このアンケートの中で、古瀬さんが最も驚いたのは、胆道、または胆道がんの認知度の低さだったそうです。 「胆道、胆道がんの認知度」についての質問に対して、胆道がんと診断される前から胆道、または胆道がんについて知っていた(ある程度知っていた/詳しく知っていた)は2割程度、約半数は全く知らなかった(名前も聞いたことがなかった)。

また、「身近な人に胆道がんと診断されたことを知らせるのにハードルになったこと」の質問に対して、「相手が胆道がんという病気をあまり知らなかった」が35%と最も多く、次いで「とくになかった」30%、「胆道がんがどのような疾患か説明するのが難しかった」 28%。

古瀬さんは、今回の調査結果のまとめとして「胆道がんの認知度が極めて低く、その低さは胆道がん患者さんが周囲に病気になったことを知らせ、困りごとを相談する上でのハードルになっていることがわかりました。また、初期症状や特有の自覚症状に乏しい胆道がんは、医療機関の受診が遅くなりがちなことも明らかになりました。

胆道がんは体力低下が著しく、日常生活への影響が大きいうえに、病状急変で予定外の入院を余儀なくされることも多い疾患です。患者さんが身の周りのサポートを求めやすい環境づくりにむけて、胆道がんの正しい情報提供と認知向上が極めて重要。また、患者さんにはとくに、セカンドオピニオンやがん相談支援センターを活用いただきたいと思っています」と話しました。

胆道は肝臓で産生された胆汁を小腸へ送る

胆道は、肝臓でつくられる消化を助ける胆汁を小腸に送る働きをしています。食べたものが十二指腸に届くと、胆のうに一時的に貯められ、濃縮された胆汁が十二指腸に送り出され、小腸での脂肪の消化を助けます。

胆道は、胆管、胆のう、十二指腸乳頭の3つに分けられ、胆管は、肝臓に張り巡らされた細い管(肝内胆管)として始まり、それらが合流して肝臓の出口である肝門部で1本にまとまり総肝管を形成します。総肝管は、胆のうとつながる胆のう管が合流して総胆管となり、膵臓の中を通って、膵液を運ぶ膵管とともに十二指腸につながります。このつなぎ目を十二指腸乳頭といいます(図2)。

胆道がん薬物療法に新たな選択肢

胆道がんは、悪性度が高いがんです。2021年、日本では約23,300人が胆道がんと診断され、女性のがん関連死の第6位、男性は第7位でした。胆道がんは早期では無症状のことが多く、新規患者さんの多くが、進行期になってから診断されています。全病期の胆道がん患者さんの 5年生存率は約 19~31%ですが、進行胆道がん患者さんは2.7~5.6%と予後不良です。

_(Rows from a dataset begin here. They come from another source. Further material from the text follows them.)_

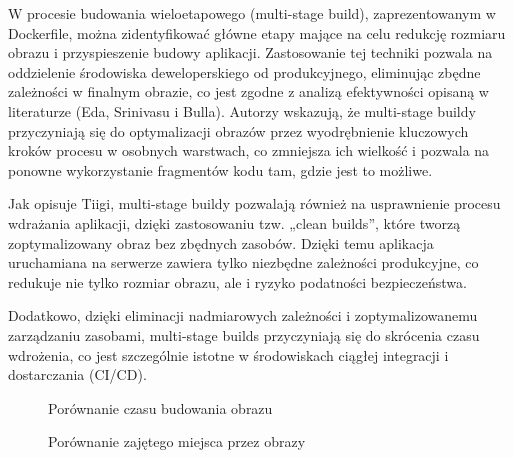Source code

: \documentclass{article}
\begin{document}
W procesie budowania wieloetapowego (multi-stage build), zaprezentowanym w Dockerfile, można zidentyfikować główne etapy mające na celu redukcję rozmiaru obrazu i przyspieszenie budowy aplikacji. Zastosowanie tej techniki pozwala na oddzielenie środowiska deweloperskiego od produkcyjnego, eliminując zbędne zależności w finalnym obrazie, co jest zgodne z analizą efektywności opisaną w literaturze (Eda, Srinivasu i Bulla)\cite{efficientDocker}. Autorzy wskazują, że multi-stage buildy przyczyniają się do optymalizacji obrazów przez wyodrębnienie kluczowych kroków procesu w osobnych warstwach, co zmniejsza ich wielkość i pozwala na ponowne wykorzystanie fragmentów kodu tam, gdzie jest to możliwe.

Jak opisuje Tiigi\cite{smallerContainers}, multi-stage buildy pozwalają również na usprawnienie procesu wdrażania aplikacji, dzięki zastosowaniu tzw. „clean builds”, które tworzą zoptymalizowany obraz bez zbędnych zasobów. Dzięki temu aplikacja uruchamiana na serwerze zawiera tylko niezbędne zależności produkcyjne, co redukuje nie tylko rozmiar obrazu, ale i ryzyko podatności bezpieczeństwa.

Dodatkowo, dzięki eliminacji nadmiarowych zależności i zoptymalizowanemu zarządzaniu zasobami, multi-stage builds przyczyniają się do skrócenia czasu wdrożenia, co jest szczególnie istotne w środowiskach ciągłej integracji i dostarczania (CI/CD)\cite{reduceDockerImages}.

\begin{figure}[H]
\centering
{}
\caption{Porównanie czasu budowania obrazu}
\label{fig:czas}
\end{figure}

\begin{figure}[H]
\centering
{}
\caption{Porównanie zajętego miejsca przez obrazy}
\label{fig:miejsce}
\end{figure}
\end{document}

そして、これまで10年以上限られた治療法しかなかった切除不能胆道がんに対して、免疫チェックポイント阻害薬イミフィンジ(一般名デュルバルマブ)の併用療法が「TOPAZ-1試験」の結果、切除不能胆道がんの1次治療として2022年12月に承認されました。

「TOPAZ-1試験」とは、イミフィンジと標準治療(GC療法:ゲムシタビン+シスプラチン)の併用療法群(n=341)とプラセボ+GC療法群(n=344)を比較した試験です。

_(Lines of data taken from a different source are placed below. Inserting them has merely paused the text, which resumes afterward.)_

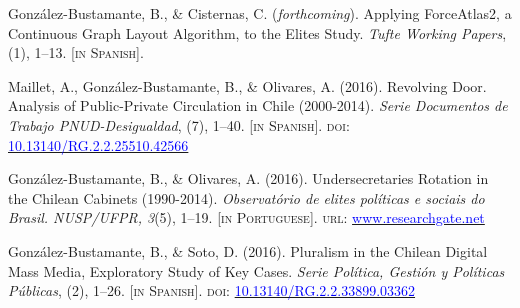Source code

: 





\begin{publications}

\begin{benumerate}{4}

\item{\small Gonz\'alez-Bustamante, B., \& Cisternas, C. ({\itshape forthcoming}).  Applying ForceAtlas2, a Continuous Graph Layout Algorithm, to the Elites Study. {\itshape Tufte Working Papers}, (1), 1--13. {\footnotesize \scshape [in Spanish]}.} \vspace{1mm}

\item{\small Maillet, A., Gonz\'alez-Bustamante, B., \& Olivares, A. (2016). Revolving Door. Analysis of Public-Private Circulation in Chile (2000-2014). {\itshape Serie Documentos de Trabajo PNUD-Desigualdad}, (7), 1--40. {\footnotesize \scshape [in Spanish]}. {\scshape doi}: \href{http://doi.org/10.13140/RG.2.2.25510.42566}{\textcolor{blue}{10.13140/RG.2.2.25510.42566}}} \vspace{1mm}

\item{\small Gonz\'alez-Bustamante, B., \& Olivares, A. (2016). Undersecretaries Rotation in the Chilean Cabinets (1990-2014). {\itshape Observat\'orio de elites pol\'iticas e sociais do Brasil. NUSP/UFPR, 3}(5), 1--19. {\footnotesize \scshape [in Portuguese]}. {\scshape url}: \href{https://www.researchgate.net/publication/321993740_A_rotatividade_de_subsecretarios_dos_ministerios_no_Chile_1990-2014}{\textcolor{blue}{www.researchgate.net}}} \vspace{1mm}

\item{\small Gonz\'alez-Bustamante, B., \& Soto, D. (2016). Pluralism in the Chilean Digital Mass Media, Exploratory Study of Key Cases. {\itshape Serie Pol\'itica, Gesti\'on y Pol\'iticas P\'ublicas}, (2), 1--26. {\footnotesize \scshape [in Spanish]}. {\scshape doi}: \href{http://doi.org/10.13140/RG.2.2.33899.03362}{\textcolor{blue}{10.13140/RG.2.2.33899.03362}}}
\end{benumerate}

\end{publications}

全生存率(OS)を比較すると、イミフィンジ+GC群は、プラセボ+GC群に比べOSを有意に延長し、優越性が検証されました。(OS中央値 12.8カ月 vs 11.5カ月、ハザード比 0.80、p=0.021)。24カ月時点での全生存率は、イミフィンジ+GC群24.9%、プラセボ+GC群10.4%でした(図3)。

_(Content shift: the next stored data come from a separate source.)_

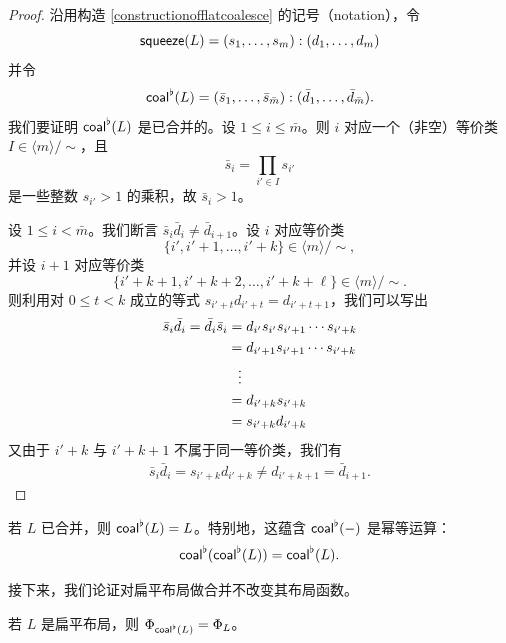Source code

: \begin{proof}
沿用构造 \ref{constructionofflatcoalesce} 的记号（notation），令
    \[
    \squeeze(L) = (s_1,\dots,s_m):(d_1,\dots,d_m)
    \]
    并令
    \[
    \coalesce^\flat(L) = (\bar{s}_1,\dots,\bar{s}_{\bar{m}}) : ( \bar{d}_1,\dots,\bar{d}_{\bar{m}}).
    \]
    我们要证明 $\coalesce^\flat(L)$ 是已合并的。设 $1 \leq i \leq \bar{m}$。则 $i$ 对应一个（非空）等价类 $I \in \langle m \rangle / \sim$，且
    \[
    \bar{s}_i = \prod_{i' \in I} s_{i'}
    \]
    是一些整数 $s_{i'} > 1$ 的乘积，故 $\bar{s}_i >1$。

    设 $1 \leq i < \bar{m}$。我们断言 $\bar{s}_i \bar{d}_i \neq \bar{d}_{i+1}$。设 $i$ 对应等价类
    \[\{i',i' + 1 , \dots , i' + k\} \in \langle m \rangle / \sim,\] 并设 $i+1$ 对应等价类
    \[ \{i'+k+1,i'+k+2,\dots,i'+k+\ell\} \in \langle m \rangle / \sim.\]
    则利用对 $0 \leq t < k$ 成立的等式 $s_{i'+t}d_{i'+t} = d_{i'+t+1}$，我们可以写出
    \begin{align*}
        \bar{s}_i \bar{d}_i = \bar{d}_i \bar{s}_i & = d_{i'} s_{i'} s_{i' + 1 } \cdots s_{i'+k}\\
        & = d_{i'+1}s_{i'+1} \cdots s_{i'+k}\\
        & \hspace{0.08in} \vdots \\
        & = d_{i'+k} s_{i'+k}\\
        & = s_{i'+k}d_{i'+k}
    \end{align*}
    又由于 $i'+k$ 与 $i'+k+1$ 不属于同一等价类，我们有
    \begin{align*}
        \bar{s}_i\bar{d}_i = s_{i'+k}d_{i'+k} \neq d_{i'+k+1} = \bar{d}_{i+1}.
    \end{align*}
\end{proof}


\begin{example}
    若 $L$ 已合并，则 $\coalesce^\flat(L) = L$。特别地，这蕴含 $\coalesce^\flat(-)$ 是幂等运算：
    \[
    \coalesce^\flat(\coalesce^\flat(L)) = \coalesce^\flat(L).
    \]
\end{example}

接下来，我们论证对扁平布局做合并不改变其布局函数。

\begin{lemma} \label{coalescelemma}
    若 $L$ 是扁平布局，则 $\Phi_{\coalesce^\flat(L)} = \Phi_L$。
\end{lemma}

主な有害事象は、イミフィンジ+GC群で、貧血(48.2%)、悪心(40.8%)、便秘(32.2%)などでした。さらに、イミフィンジ+GC群の12.7%、プラセボ+GC群の4.7%に免疫介在性有害事象が認められました。Grade3または4の免疫介在性有害事象の発現率はイミフィンジ+GC群で2.4%、プラセボ+GC群で1.5%でした。

「今後、胆道がんの薬物療法はイミフィンジ+GCがニュー・グローバル・スタンダードになるでしょう」と古瀬さんはセミナーを結びました。